Exercise -
What is needed is an exact copy of all the records, written out in full.
*** Opening of Supplied data ***
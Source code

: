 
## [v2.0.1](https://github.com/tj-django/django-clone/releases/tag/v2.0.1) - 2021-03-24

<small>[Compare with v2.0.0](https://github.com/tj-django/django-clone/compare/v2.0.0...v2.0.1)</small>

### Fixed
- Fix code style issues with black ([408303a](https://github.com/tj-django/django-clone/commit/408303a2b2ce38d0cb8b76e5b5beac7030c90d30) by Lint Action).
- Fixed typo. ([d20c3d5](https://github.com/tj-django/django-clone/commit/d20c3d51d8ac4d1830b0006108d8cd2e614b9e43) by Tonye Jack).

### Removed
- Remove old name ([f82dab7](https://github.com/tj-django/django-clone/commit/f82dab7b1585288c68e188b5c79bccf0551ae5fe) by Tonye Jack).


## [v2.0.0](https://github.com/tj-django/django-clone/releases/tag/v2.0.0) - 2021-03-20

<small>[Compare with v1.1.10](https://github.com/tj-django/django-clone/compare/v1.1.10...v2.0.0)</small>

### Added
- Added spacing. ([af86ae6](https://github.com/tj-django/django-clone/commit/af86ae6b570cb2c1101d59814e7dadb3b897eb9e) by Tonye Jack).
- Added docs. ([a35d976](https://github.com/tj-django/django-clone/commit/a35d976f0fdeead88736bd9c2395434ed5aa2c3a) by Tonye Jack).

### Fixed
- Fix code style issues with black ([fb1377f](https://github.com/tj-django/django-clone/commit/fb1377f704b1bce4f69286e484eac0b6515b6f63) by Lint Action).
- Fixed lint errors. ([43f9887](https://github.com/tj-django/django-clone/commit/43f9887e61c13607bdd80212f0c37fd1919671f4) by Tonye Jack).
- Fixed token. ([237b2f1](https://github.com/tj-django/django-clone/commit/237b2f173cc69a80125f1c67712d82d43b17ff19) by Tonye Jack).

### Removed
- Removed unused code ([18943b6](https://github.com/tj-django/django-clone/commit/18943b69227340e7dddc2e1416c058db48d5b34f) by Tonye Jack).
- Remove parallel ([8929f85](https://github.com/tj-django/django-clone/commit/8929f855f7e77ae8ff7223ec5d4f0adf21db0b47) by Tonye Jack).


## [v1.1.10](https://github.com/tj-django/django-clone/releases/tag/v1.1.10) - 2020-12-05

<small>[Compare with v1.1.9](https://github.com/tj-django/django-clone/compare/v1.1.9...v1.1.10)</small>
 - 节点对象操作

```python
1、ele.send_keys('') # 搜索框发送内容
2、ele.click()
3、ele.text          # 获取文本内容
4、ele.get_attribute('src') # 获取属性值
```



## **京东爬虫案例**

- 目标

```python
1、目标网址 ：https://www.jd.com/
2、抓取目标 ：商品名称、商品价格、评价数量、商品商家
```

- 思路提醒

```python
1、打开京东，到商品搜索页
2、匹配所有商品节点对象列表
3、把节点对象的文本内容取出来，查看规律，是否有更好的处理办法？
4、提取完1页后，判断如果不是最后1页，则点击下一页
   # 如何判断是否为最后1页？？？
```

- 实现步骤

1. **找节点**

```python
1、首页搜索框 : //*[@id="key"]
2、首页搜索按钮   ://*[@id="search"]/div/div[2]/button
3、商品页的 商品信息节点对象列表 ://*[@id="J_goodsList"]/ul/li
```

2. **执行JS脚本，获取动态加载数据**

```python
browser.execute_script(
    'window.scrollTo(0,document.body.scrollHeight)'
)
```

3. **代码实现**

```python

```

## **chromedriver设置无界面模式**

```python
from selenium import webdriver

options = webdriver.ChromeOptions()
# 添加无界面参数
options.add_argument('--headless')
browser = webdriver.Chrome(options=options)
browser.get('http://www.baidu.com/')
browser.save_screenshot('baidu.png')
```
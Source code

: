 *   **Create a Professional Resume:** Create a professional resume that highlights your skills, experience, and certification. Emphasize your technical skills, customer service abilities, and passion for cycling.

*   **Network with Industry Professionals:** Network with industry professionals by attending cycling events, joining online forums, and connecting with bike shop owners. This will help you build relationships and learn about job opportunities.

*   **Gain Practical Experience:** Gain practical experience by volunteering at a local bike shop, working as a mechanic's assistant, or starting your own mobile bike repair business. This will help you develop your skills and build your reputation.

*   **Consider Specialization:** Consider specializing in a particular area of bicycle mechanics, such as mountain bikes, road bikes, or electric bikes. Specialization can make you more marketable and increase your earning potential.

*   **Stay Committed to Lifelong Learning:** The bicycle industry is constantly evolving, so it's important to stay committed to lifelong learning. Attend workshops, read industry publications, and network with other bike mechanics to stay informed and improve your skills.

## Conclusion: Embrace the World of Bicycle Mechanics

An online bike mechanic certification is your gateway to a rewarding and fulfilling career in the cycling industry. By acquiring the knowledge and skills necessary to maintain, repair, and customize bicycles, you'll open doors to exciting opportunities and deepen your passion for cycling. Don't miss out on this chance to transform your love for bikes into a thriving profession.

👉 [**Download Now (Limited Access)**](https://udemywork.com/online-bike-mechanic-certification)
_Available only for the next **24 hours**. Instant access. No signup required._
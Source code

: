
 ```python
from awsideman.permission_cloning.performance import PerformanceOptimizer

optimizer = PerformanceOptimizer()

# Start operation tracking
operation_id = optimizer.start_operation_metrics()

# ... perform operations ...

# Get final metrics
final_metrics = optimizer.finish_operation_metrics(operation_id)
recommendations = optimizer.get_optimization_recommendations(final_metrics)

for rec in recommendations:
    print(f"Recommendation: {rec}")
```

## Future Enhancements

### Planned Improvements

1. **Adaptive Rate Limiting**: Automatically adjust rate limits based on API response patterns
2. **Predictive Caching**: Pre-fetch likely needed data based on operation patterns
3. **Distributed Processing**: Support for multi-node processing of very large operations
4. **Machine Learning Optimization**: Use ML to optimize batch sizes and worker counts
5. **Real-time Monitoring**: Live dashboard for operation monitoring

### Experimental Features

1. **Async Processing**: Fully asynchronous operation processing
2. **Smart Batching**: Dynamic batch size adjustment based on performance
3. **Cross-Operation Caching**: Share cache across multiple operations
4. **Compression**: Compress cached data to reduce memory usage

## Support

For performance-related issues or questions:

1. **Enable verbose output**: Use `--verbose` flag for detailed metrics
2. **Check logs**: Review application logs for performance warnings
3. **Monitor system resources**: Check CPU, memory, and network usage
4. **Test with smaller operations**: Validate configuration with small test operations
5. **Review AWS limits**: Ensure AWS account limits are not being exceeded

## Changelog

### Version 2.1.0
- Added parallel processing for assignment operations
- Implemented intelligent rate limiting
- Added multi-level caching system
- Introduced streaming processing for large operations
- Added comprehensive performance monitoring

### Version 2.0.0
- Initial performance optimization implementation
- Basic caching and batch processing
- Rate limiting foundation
*** Close of Supplied data ***
Output for this exercise -
Source code

: 
## [v2.0.1](https://github.com/tj-django/django-clone/releases/tag/v2.0.1) - 2021-03-24

<small>[Compare with v2.0.0](https://github.com/tj-django/django-clone/compare/v2.0.0...v2.0.1)</small>

### Fixed
- Fix code style issues with black ([408303a](https://github.com/tj-django/django-clone/commit/408303a2b2ce38d0cb8b76e5b5beac7030c90d30) by Lint Action).
- Fixed typo. ([d20c3d5](https://github.com/tj-django/django-clone/commit/d20c3d51d8ac4d1830b0006108d8cd2e614b9e43) by Tonye Jack).

### Removed
- Remove old name ([f82dab7](https://github.com/tj-django/django-clone/commit/f82dab7b1585288c68e188b5c79bccf0551ae5fe) by Tonye Jack).


## [v2.0.0](https://github.com/tj-django/django-clone/releases/tag/v2.0.0) - 2021-03-20

<small>[Compare with v1.1.10](https://github.com/tj-django/django-clone/compare/v1.1.10...v2.0.0)</small>

### Added
- Added spacing. ([af86ae6](https://github.com/tj-django/django-clone/commit/af86ae6b570cb2c1101d59814e7dadb3b897eb9e) by Tonye Jack).
- Added docs. ([a35d976](https://github.com/tj-django/django-clone/commit/a35d976f0fdeead88736bd9c2395434ed5aa2c3a) by Tonye Jack).

### Fixed
- Fix code style issues with black ([fb1377f](https://github.com/tj-django/django-clone/commit/fb1377f704b1bce4f69286e484eac0b6515b6f63) by Lint Action).
- Fixed lint errors. ([43f9887](https://github.com/tj-django/django-clone/commit/43f9887e61c13607bdd80212f0c37fd1919671f4) by Tonye Jack).
- Fixed token. ([237b2f1](https://github.com/tj-django/django-clone/commit/237b2f173cc69a80125f1c67712d82d43b17ff19) by Tonye Jack).

### Removed
- Removed unused code ([18943b6](https://github.com/tj-django/django-clone/commit/18943b69227340e7dddc2e1416c058db48d5b34f) by Tonye Jack).
- Remove parallel ([8929f85](https://github.com/tj-django/django-clone/commit/8929f855f7e77ae8ff7223ec5d4f0adf21db0b47) by Tonye Jack).


## [v1.1.10](https://github.com/tj-django/django-clone/releases/tag/v1.1.10) - 2020-12-05

<small>[Compare with v1.1.9](https://github.com/tj-django/django-clone/compare/v1.1.9...v1.1.10)</small>
 - 节点对象操作

```python
1、ele.send_keys('') # 搜索框发送内容
2、ele.click()
3、ele.text          # 获取文本内容
4、ele.get_attribute('src') # 获取属性值
```



## **京东爬虫案例**

- 目标

```python
1、目标网址 ：https://www.jd.com/
2、抓取目标 ：商品名称、商品价格、评价数量、商品商家
```

- 思路提醒

```python
1、打开京东，到商品搜索页
2、匹配所有商品节点对象列表
3、把节点对象的文本内容取出来，查看规律，是否有更好的处理办法？
4、提取完1页后，判断如果不是最后1页，则点击下一页
   # 如何判断是否为最后1页？？？
```

- 实现步骤

1. **找节点**

```python
1、首页搜索框 : //*[@id="key"]
2、首页搜索按钮   ://*[@id="search"]/div/div[2]/button
3、商品页的 商品信息节点对象列表 ://*[@id="J_goodsList"]/ul/li
```

2. **执行JS脚本，获取动态加载数据**

```python
browser.execute_script(
    'window.scrollTo(0,document.body.scrollHeight)'
)
```

3. **代码实现**

```python

```

## **chromedriver设置无界面模式**

```python
from selenium import webdriver

options = webdriver.ChromeOptions()
# 添加无界面参数
options.add_argument('--headless')
browser = webdriver.Chrome(options=options)
browser.get('http://www.baidu.com/')
browser.save_screenshot('baidu.png')
```
Source code

: *   **Create a Professional Resume:** Create a professional resume that highlights your skills, experience, and certification. Emphasize your technical skills, customer service abilities, and passion for cycling.

*   **Network with Industry Professionals:** Network with industry professionals by attending cycling events, joining online forums, and connecting with bike shop owners. This will help you build relationships and learn about job opportunities.

*   **Gain Practical Experience:** Gain practical experience by volunteering at a local bike shop, working as a mechanic's assistant, or starting your own mobile bike repair business. This will help you develop your skills and build your reputation.

*   **Consider Specialization:** Consider specializing in a particular area of bicycle mechanics, such as mountain bikes, road bikes, or electric bikes. Specialization can make you more marketable and increase your earning potential.

*   **Stay Committed to Lifelong Learning:** The bicycle industry is constantly evolving, so it's important to stay committed to lifelong learning. Attend workshops, read industry publications, and network with other bike mechanics to stay informed and improve your skills.

## Conclusion: Embrace the World of Bicycle Mechanics

An online bike mechanic certification is your gateway to a rewarding and fulfilling career in the cycling industry. By acquiring the knowledge and skills necessary to maintain, repair, and customize bicycles, you'll open doors to exciting opportunities and deepen your passion for cycling. Don't miss out on this chance to transform your love for bikes into a thriving profession.

👉 [**Download Now (Limited Access)**](https://udemywork.com/online-bike-mechanic-certification)
_Available only for the next **24 hours**. Instant access. No signup required._
Source code

:
 ```python
from awsideman.permission_cloning.performance import PerformanceOptimizer

optimizer = PerformanceOptimizer()

# Start operation tracking
operation_id = optimizer.start_operation_metrics()

# ... perform operations ...

# Get final metrics
final_metrics = optimizer.finish_operation_metrics(operation_id)
recommendations = optimizer.get_optimization_recommendations(final_metrics)

for rec in recommendations:
    print(f"Recommendation: {rec}")
```

## Future Enhancements

### Planned Improvements

1. **Adaptive Rate Limiting**: Automatically adjust rate limits based on API response patterns
2. **Predictive Caching**: Pre-fetch likely needed data based on operation patterns
3. **Distributed Processing**: Support for multi-node processing of very large operations
4. **Machine Learning Optimization**: Use ML to optimize batch sizes and worker counts
5. **Real-time Monitoring**: Live dashboard for operation monitoring

### Experimental Features

1. **Async Processing**: Fully asynchronous operation processing
2. **Smart Batching**: Dynamic batch size adjustment based on performance
3. **Cross-Operation Caching**: Share cache across multiple operations
4. **Compression**: Compress cached data to reduce memory usage

## Support

For performance-related issues or questions:

1. **Enable verbose output**: Use `--verbose` flag for detailed metrics
2. **Check logs**: Review application logs for performance warnings
3. **Monitor system resources**: Check CPU, memory, and network usage
4. **Test with smaller operations**: Validate configuration with small test operations
5. **Review AWS limits**: Ensure AWS account limits are not being exceeded

## Changelog

### Version 2.1.0
- Added parallel processing for assignment operations
- Implemented intelligent rate limiting
- Added multi-level caching system
- Introduced streaming processing for large operations
- Added comprehensive performance monitoring

### Version 2.0.0
- Initial performance optimization implementation
- Basic caching and batch processing
- Rate limiting foundation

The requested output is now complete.